Disruption of the cyanide hydratase gene in Gloeocercospora sorghi increases its sensitivity to the phytoanticipin cyanide but does not affect its pathogenicity on the cyanogenic plant sorghum.

The release of hydrogen cyanide (HCN) from preformed cyanogenic compounds in plants such as sorghum is thought to provide a protective barrier against infection by microorganisms. Gloeocercospora sorghi, a fungal pathogen of sorghum, produces the enzyme cyanide hydratase (CHT) which converts HCN to the less toxic compound formamide. There is considerable prior evidence indicating that this mechanism for detoxifying HCN plays an important role in the pathogenicity of G. sorghi on sorghum.
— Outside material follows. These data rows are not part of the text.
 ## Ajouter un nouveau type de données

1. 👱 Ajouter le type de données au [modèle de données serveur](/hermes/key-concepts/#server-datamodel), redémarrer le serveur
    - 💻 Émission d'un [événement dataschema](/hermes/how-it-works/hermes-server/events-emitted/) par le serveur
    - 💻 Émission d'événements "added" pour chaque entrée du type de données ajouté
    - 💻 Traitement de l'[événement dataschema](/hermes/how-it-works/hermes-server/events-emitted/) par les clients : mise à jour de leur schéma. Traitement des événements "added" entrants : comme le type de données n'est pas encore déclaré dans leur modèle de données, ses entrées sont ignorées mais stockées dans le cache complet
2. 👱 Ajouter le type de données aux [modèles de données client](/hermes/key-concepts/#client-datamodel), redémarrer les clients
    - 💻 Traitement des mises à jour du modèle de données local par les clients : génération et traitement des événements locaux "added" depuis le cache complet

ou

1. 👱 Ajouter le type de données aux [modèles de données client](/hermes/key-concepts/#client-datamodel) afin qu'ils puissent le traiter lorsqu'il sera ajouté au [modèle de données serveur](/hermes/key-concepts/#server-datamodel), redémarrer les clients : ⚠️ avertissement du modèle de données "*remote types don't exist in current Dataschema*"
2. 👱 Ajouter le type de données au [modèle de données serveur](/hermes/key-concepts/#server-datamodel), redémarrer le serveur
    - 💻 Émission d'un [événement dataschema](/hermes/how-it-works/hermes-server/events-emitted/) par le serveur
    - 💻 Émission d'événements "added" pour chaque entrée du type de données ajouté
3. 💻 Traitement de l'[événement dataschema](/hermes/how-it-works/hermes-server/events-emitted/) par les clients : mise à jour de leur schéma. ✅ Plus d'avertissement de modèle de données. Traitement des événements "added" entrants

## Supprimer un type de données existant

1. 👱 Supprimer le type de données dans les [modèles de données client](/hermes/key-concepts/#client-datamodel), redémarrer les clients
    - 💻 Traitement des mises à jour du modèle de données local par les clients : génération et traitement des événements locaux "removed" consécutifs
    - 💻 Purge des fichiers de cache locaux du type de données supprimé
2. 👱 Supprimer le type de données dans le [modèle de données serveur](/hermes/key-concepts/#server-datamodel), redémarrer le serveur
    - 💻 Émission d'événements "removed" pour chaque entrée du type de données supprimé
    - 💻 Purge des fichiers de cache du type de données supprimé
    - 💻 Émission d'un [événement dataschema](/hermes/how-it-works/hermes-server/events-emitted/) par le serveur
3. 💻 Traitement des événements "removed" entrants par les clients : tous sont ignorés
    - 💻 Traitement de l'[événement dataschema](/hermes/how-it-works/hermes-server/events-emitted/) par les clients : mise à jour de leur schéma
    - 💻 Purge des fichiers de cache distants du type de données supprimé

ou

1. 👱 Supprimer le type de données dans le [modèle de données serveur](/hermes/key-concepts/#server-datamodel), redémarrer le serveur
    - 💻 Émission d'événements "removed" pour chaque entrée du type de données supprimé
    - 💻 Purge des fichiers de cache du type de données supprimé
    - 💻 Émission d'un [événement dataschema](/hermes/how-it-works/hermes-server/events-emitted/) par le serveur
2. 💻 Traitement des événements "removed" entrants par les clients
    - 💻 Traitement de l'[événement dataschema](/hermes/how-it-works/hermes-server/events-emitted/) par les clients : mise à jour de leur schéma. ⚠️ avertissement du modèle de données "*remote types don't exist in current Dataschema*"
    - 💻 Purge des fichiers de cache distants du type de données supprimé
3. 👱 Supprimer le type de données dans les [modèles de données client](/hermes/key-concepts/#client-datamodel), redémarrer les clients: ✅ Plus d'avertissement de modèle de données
In the present study, the CHT gene was made nonfunctional in G. sorghi through transformation-mediated gene disruption. The transformant lacked CHT activity and no reacting polypeptides were detected with CHT-specific antibodies. This CHT mutant was highly sensitive to HCN, confirming that CHT is an HCN detoxifying mechanism, but it retained virulence on sorghum, causing lesions indistinguishable from those caused by the wild-type strain. This result indicates that G. sorghi does not require CHT for pathogenicity on cyanogenic lines of sorghum and suggests that cyanogenic compounds in plants may serve functions other than providing a mechanism of disease resistance.